But the court nonetheless found that the FCC does have some authority to regulate in the public interest, particularly when it comes to something we have long highlighted: state barriers to community owned networks. For example, see North Carolina and recent efforts in Georgia.
States have been lobbied heavily by powerful cable and telephone companies to create barriers that discourage community owned networks. Nineteen states have such barriers (see our map with the states shown in red), largely because communities have nowhere near the lobbying power of massive cable and telephone companies, not because the arguments against municipal networks are compelling.
For those who remember a certain Supreme Court decision called Nixon v Missouri, the Court has once weighed in the matter of state barriers to community networks. In the '96 Telecom Act, Section 253 declares "No State or local statute or regulation, or other State or local legal requirement, may prohibit or have the effect of prohibiting the ability of any entity to provide any interstate or intrastate telecommunications service."

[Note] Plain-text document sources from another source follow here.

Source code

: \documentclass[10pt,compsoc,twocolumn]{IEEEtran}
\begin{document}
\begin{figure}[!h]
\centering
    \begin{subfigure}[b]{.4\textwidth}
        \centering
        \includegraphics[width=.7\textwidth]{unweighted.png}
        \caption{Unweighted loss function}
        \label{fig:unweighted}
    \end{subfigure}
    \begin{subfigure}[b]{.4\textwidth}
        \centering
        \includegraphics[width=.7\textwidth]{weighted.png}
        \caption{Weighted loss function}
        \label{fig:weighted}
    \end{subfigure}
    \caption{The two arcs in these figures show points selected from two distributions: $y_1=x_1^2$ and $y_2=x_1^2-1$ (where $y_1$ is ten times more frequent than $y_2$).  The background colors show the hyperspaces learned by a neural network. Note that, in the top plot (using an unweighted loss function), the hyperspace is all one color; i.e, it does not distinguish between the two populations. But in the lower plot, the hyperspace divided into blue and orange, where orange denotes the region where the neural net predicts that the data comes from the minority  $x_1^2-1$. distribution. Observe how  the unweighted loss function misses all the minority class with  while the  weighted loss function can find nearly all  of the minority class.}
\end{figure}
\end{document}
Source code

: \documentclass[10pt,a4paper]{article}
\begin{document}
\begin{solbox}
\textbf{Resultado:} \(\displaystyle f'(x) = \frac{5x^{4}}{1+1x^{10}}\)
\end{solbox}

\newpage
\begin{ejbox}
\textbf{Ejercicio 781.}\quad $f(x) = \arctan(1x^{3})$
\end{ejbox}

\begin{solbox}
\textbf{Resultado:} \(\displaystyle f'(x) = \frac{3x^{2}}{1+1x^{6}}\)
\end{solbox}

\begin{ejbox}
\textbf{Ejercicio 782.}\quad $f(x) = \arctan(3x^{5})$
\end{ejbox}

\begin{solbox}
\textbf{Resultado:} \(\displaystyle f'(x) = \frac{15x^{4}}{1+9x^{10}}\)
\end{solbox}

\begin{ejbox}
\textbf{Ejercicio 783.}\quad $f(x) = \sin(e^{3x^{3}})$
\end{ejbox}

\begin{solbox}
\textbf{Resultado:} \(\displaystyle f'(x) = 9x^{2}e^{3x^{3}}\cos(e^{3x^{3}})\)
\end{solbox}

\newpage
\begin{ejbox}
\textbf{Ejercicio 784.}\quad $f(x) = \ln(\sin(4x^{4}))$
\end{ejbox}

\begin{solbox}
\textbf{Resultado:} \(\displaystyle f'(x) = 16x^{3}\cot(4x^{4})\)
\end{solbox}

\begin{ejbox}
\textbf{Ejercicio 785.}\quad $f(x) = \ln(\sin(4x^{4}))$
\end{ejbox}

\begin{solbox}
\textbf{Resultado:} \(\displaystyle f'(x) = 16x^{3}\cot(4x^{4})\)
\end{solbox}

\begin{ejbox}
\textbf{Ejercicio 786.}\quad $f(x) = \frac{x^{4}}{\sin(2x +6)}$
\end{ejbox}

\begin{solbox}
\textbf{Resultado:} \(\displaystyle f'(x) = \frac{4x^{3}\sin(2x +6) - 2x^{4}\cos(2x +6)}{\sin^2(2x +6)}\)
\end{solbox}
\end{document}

However, the Supreme Court decided in 2004 that Congress was insufficiently clear in its intent to preempt state authority - that "any" did not mean "any" but rather meant something else. In making this decision, it ignored a legislative history with plenty of evidence (see Trent Lott for instance) that suggested Congress meant "any" to mean "any."
ANYway, we lost that one. States were found to have the right to limit the authority of communities to build their own networks. But we have long felt that a different grant of authority gave the FCC the power to overrule state limits of local authority to build networks, Section 706.
And this is where yesterday's decision comes in. Circuit Judge Silberman concurred in part and dissented in part - but more importantly for us, he explained Section 706. Read along with your own copy from here [pdf].
The statute directs the Commission to “encourage the deployment on a reasonable and timely basis of advanced telecommunications capability to all Americans . . . by utilizing . . . price cap regulation, regulatory forbearance, measures that promote competition in the local telecommunications market, or other regulating methods that remove barriers to infrastructure investment.”
As I said, we have long felt the FCC had the power to remove state barriers that limit local authority to build fiber networks under its section 706 authority but we did not know whether the courts would read it in the same way. In describing the difference between its authority to promote competition vs. its power to remove barriers to infrastructure investment, he notes:
An example of a paradigmatic barrier to infrastructure investment would be state laws that prohibit municipalities from creating their own broadband infrastructure to compete against private companies.
The footnotes cites this Wired article for further information. It's "kind of a big deal."
We now have a clear roadmap: Section 706 gives the FCC the authority to remove barriers to infrastructure investment and to promote competition. Restoring local authority to build networks achieves both. The Nixon v. Missouri decision is irrelevant, based on a different section of law. And we have plenty of evidence that when allowed to build their own networks, communities can do a wonderful job... that is what we have been documenting for years.